First, the OP was quite close to guessing the name of the function, since most of the documented GAP functions follow these naming conventions. Functions that return true or false usually have the name of the form IsSomething (even in the cases when AreSomething could make sense). So one could expect that GAP has something named like IsIsomorph....
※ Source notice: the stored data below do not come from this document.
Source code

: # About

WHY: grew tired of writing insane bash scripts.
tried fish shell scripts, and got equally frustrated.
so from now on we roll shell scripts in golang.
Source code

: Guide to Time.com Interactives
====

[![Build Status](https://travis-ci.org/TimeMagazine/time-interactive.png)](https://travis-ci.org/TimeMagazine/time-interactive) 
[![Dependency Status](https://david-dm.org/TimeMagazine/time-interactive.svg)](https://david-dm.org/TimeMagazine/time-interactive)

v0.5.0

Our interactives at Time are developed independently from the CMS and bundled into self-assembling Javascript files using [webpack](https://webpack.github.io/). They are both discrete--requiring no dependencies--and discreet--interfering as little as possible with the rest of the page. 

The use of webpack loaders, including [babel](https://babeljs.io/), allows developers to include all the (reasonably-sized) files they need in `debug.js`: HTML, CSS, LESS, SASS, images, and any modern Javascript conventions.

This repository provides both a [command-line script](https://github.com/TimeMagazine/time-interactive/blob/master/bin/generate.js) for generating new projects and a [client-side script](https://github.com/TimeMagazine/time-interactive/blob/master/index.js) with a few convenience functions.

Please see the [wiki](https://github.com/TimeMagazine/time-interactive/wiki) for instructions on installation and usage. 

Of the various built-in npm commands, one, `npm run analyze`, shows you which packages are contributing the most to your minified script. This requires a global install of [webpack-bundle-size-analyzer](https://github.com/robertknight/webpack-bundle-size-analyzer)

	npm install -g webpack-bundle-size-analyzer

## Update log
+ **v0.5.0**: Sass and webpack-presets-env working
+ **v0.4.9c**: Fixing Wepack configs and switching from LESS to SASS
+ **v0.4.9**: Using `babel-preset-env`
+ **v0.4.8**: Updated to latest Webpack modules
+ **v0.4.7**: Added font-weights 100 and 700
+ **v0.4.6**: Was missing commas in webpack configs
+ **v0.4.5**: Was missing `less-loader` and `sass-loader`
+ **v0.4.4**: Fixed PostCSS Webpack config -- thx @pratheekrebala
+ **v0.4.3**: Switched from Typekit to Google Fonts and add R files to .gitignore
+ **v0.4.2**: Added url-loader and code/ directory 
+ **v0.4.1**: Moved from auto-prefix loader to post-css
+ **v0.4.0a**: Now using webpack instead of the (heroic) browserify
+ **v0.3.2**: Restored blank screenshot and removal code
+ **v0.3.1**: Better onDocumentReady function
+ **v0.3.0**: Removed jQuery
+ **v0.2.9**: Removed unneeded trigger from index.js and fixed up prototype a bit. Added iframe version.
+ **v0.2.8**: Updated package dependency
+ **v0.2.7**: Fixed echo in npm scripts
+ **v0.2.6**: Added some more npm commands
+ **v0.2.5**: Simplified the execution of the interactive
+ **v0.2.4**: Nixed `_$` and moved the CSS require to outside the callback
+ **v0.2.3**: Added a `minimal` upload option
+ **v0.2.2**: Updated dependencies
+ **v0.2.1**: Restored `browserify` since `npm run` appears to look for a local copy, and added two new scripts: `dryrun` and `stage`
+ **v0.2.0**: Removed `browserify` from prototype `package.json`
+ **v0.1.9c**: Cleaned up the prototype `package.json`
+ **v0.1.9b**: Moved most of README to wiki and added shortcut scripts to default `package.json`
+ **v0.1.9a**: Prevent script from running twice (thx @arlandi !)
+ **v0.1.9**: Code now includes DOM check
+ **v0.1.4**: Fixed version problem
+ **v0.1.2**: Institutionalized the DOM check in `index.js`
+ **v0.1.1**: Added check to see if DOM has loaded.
Making such a guess, one could now use the help system to find all help entries starting with IsIsom. To do this, enter ?IsIsom in GAP (one could also try ??IsIsom to find all entries containing a substring IsIsom). This will produce a list of entries, and those which are relevant are

ANUPQ (not loaded): IsIsomorphicPGroup                                                

and

SONATA (not loaded): IsIsomorphicGroup                                                

(this also demonstrates a very useful feature of the help system - searching in the manuals of packages even when they are not loaded).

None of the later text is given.